Retype each of the records below exactly, leaving the pictures out.

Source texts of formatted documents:

★ ★ ★

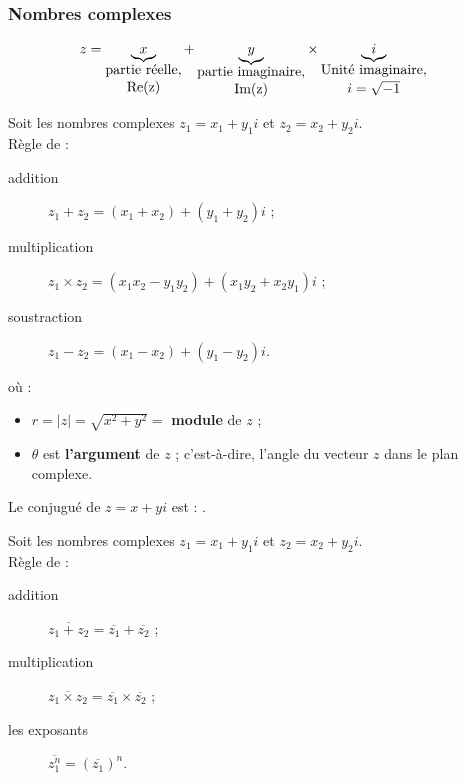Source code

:\documentclass[10pt, french]{article}
\begin{document}
\begin{multicols*}{2}
\subsubsection{Nombres complexes}
\begin{align*}
	z	&=	\underbrace{x}_{\shortstack{partie réelle,\\ \text{Re}(z)}} + \underbrace{y}_{\shortstack{partie imaginaire,\\ \text{Im}(z)}}\times\underbrace{i}_{\shortstack{Unité imaginaire,\\ $i = \sqrt{-1}$}}
\end{align*}

\begin{definitionNOHFILLpropos}
Soit les nombres complexes $z_{1}	=	x_{1} + y_{1}i$ et $z_{2}	=	x_{2} + y_{2}i$.\\
Règle de : 
\begin{description}
	\item[addition]	$z_{1} + z_{2}	=	(x_{1} + x_{2}) + (y_{1} + y_{2})i$ ;
	\item[multiplication]	$z_{1} \times z_{2}	=	(x_{1}x_{2} - y_{1}y_{2}) + (x_{1}y_{2} + x_{2}y_{1})i$ ;
	\item[soustraction]		$z_{1} - z_{2}	=	(x_{1} - x_{2}) + (y_{1} - y_{2})i$.
\end{description}
\end{definitionNOHFILLpropos}


\begin{definitionNOHFILLprop}
 où : 
\begin{itemize}
	\item	$r	=	|z|	=	\sqrt{x^{2} + y^{2}}	=$ \textbf{module} de $z$ ;
	\item	$\theta$	est \textbf{l'argument} de $z$ ; c'est-à-dire, l'angle du vecteur $z$ dans le plan complexe.
\end{itemize}
\end{definitionNOHFILLprop}

\begin{definitionNOHFILLprop}
Le conjugué de $z	=	x + yi$ est : .

\begin{definitionNOHFILLpropos}
Soit les nombres complexes $z_{1}	=	x_{1} + y_{1}i$ et $z_{2}	=	x_{2} + y_{2}i$.\\
Règle de : 
\begin{description}
	\item[addition]	$\overline{z_{1} + z_{2}}	=	\overline{z_{1}} + \overline{z_{2}}$ ;
	\item[multiplication]	$\overline{z_{1} \times z_{2}}	=	\overline{z_{1}} \times \overline{z_{2}}$ ;
	\item[les exposants]		$\overline{z_{1}^{n}}	=	\left(\overline{z_{1}}\right)^{n}$.
\end{description}
\end{definitionNOHFILLpropos}
\end{definitionNOHFILLprop}



\end{multicols*}
\end{document}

★ ★ ★

Problem solution:
Source code

:\documentclass[10pt, french]{article}
\begin{document}
\begin{multicols*}{2}
\subsubsection{Nombres complexes}
\begin{align*}
	z	&=	\underbrace{x}_{\shortstack{partie réelle,\\ \text{Re}(z)}} + \underbrace{y}_{\shortstack{partie imaginaire,\\ \text{Im}(z)}}\times\underbrace{i}_{\shortstack{Unité imaginaire,\\ $i = \sqrt{-1}$}}
\end{align*}

\begin{definitionNOHFILLpropos}
Soit les nombres complexes $z_{1}	=	x_{1} + y_{1}i$ et $z_{2}	=	x_{2} + y_{2}i$.\\
Règle de : 
\begin{description}
	\item[addition]	$z_{1} + z_{2}	=	(x_{1} + x_{2}) + (y_{1} + y_{2})i$ ;
	\item[multiplication]	$z_{1} \times z_{2}	=	(x_{1}x_{2} - y_{1}y_{2}) + (x_{1}y_{2} + x_{2}y_{1})i$ ;
	\item[soustraction]		$z_{1} - z_{2}	=	(x_{1} - x_{2}) + (y_{1} - y_{2})i$.
\end{description}
\end{definitionNOHFILLpropos}


\begin{definitionNOHFILLprop}
 où : 
\begin{itemize}
	\item	$r	=	|z|	=	\sqrt{x^{2} + y^{2}}	=$ \textbf{module} de $z$ ;
	\item	$\theta$	est \textbf{l'argument} de $z$ ; c'est-à-dire, l'angle du vecteur $z$ dans le plan complexe.
\end{itemize}
\end{definitionNOHFILLprop}

\begin{definitionNOHFILLprop}
Le conjugué de $z	=	x + yi$ est : .

\begin{definitionNOHFILLpropos}
Soit les nombres complexes $z_{1}	=	x_{1} + y_{1}i$ et $z_{2}	=	x_{2} + y_{2}i$.\\
Règle de : 
\begin{description}
	\item[addition]	$\overline{z_{1} + z_{2}}	=	\overline{z_{1}} + \overline{z_{2}}$ ;
	\item[multiplication]	$\overline{z_{1} \times z_{2}}	=	\overline{z_{1}} \times \overline{z_{2}}$ ;
	\item[les exposants]		$\overline{z_{1}^{n}}	=	\left(\overline{z_{1}}\right)^{n}$.
\end{description}
\end{definitionNOHFILLpropos}
\end{definitionNOHFILLprop}



\end{multicols*}
\end{document}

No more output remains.